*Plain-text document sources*
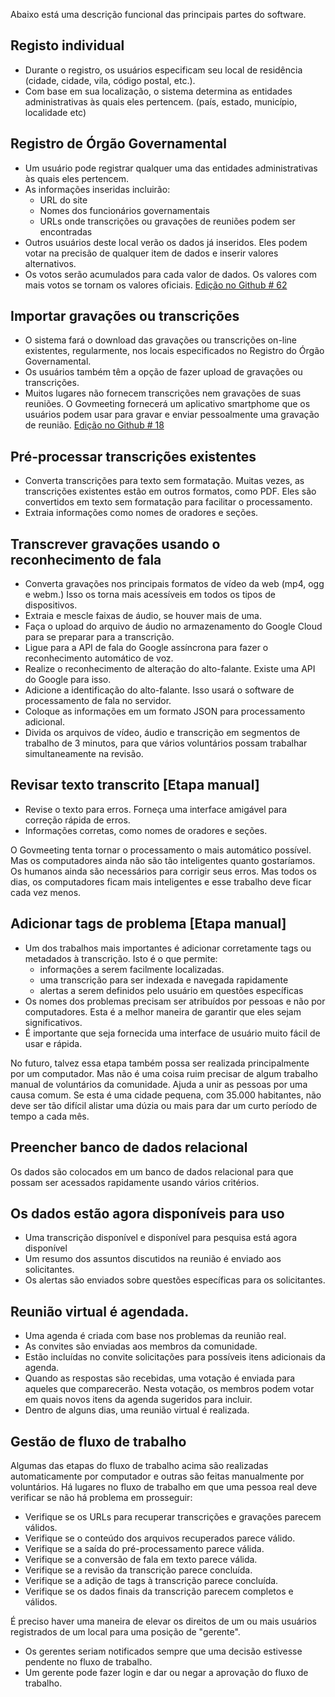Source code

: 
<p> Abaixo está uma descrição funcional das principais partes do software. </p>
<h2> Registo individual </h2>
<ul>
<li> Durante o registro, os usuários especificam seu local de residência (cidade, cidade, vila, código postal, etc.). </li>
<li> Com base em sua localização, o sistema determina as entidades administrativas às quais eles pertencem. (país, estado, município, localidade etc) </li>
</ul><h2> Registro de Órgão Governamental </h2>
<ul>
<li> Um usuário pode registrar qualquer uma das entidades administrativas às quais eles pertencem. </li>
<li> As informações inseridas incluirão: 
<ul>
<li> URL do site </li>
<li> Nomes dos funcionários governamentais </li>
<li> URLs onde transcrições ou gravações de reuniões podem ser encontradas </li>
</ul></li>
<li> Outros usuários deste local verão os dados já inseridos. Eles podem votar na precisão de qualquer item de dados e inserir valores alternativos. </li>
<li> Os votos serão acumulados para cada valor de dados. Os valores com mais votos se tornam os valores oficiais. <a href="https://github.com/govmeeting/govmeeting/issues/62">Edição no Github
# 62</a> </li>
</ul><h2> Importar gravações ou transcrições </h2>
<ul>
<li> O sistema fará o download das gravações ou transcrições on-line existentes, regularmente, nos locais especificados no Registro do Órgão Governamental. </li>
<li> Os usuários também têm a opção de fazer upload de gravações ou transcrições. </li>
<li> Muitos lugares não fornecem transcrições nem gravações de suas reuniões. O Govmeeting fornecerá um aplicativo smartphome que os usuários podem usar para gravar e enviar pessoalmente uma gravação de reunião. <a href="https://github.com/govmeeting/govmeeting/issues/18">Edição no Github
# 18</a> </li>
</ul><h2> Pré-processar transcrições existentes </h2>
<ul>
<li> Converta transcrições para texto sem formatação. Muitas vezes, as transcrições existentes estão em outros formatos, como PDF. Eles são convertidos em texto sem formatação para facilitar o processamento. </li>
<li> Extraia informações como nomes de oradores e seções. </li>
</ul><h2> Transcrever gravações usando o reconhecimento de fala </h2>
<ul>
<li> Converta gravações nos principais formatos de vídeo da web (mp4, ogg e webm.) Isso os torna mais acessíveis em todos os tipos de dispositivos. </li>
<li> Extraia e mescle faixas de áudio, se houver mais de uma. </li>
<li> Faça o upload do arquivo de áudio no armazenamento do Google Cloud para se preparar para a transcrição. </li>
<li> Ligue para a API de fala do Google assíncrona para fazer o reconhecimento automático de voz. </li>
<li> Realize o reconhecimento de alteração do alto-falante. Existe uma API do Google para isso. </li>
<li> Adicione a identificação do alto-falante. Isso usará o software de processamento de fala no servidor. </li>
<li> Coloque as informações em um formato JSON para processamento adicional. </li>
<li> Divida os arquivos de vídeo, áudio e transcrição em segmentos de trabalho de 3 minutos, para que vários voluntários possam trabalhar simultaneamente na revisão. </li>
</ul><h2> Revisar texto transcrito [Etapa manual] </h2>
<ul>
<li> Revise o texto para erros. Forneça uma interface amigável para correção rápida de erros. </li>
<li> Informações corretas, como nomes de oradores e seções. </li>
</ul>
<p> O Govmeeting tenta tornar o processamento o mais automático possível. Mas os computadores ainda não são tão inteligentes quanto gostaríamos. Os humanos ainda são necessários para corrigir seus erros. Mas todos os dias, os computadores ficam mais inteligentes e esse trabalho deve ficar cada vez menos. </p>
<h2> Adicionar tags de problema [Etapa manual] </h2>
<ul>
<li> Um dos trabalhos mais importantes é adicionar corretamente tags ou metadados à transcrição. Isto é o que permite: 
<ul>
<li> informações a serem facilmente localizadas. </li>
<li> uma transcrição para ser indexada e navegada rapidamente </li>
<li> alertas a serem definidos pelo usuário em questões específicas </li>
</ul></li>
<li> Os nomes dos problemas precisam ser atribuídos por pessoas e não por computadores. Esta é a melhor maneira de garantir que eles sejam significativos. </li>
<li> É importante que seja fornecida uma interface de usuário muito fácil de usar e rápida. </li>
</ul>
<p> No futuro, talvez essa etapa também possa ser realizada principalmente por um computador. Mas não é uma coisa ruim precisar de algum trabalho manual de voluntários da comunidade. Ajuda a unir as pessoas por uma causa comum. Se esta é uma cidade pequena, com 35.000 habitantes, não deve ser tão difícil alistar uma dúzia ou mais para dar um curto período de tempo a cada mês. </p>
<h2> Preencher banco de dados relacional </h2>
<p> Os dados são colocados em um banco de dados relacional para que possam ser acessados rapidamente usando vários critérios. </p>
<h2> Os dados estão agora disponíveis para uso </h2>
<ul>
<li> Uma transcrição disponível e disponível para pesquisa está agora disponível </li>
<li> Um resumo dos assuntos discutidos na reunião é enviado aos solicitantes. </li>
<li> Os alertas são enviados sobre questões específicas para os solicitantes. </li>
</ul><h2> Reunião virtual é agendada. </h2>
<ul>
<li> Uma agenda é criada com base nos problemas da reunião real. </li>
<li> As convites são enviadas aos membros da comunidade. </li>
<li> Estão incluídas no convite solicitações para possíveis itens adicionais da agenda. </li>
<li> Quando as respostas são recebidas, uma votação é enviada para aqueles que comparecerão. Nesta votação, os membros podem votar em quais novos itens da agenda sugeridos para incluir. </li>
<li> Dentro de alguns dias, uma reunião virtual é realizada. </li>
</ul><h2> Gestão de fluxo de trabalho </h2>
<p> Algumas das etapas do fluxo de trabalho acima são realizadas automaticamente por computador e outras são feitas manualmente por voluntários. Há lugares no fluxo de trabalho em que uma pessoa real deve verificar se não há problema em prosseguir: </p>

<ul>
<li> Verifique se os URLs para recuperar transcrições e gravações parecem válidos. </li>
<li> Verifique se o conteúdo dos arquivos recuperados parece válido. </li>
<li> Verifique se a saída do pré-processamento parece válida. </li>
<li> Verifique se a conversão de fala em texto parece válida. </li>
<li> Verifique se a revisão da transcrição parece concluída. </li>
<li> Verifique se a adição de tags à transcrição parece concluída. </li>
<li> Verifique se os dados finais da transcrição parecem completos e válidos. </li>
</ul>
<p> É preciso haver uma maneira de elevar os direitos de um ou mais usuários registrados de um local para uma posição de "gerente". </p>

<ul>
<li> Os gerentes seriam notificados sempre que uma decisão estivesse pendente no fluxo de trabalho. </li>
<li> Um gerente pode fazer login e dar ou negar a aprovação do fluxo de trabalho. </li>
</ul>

*Activity*
Quote the data above from the line containing "</ul><h2> Pré-processar transcrições" to the line containing "<li> Realize o", inclusive, and stop.

*Exercise result*
</ul><h2> Pré-processar transcrições existentes </h2>
<ul>
<li> Converta transcrições para texto sem formatação. Muitas vezes, as transcrições existentes estão em outros formatos, como PDF. Eles são convertidos em texto sem formatação para facilitar o processamento. </li>
<li> Extraia informações como nomes de oradores e seções. </li>
</ul><h2> Transcrever gravações usando o reconhecimento de fala </h2>
<ul>
<li> Converta gravações nos principais formatos de vídeo da web (mp4, ogg e webm.) Isso os torna mais acessíveis em todos os tipos de dispositivos. </li>
<li> Extraia e mescle faixas de áudio, se houver mais de uma. </li>
<li> Faça o upload do arquivo de áudio no armazenamento do Google Cloud para se preparar para a transcrição. </li>
<li> Ligue para a API de fala do Google assíncrona para fazer o reconhecimento automático de voz. </li>
<li> Realize o reconhecimento de alteração do alto-falante. Existe uma API do Google para isso. </li>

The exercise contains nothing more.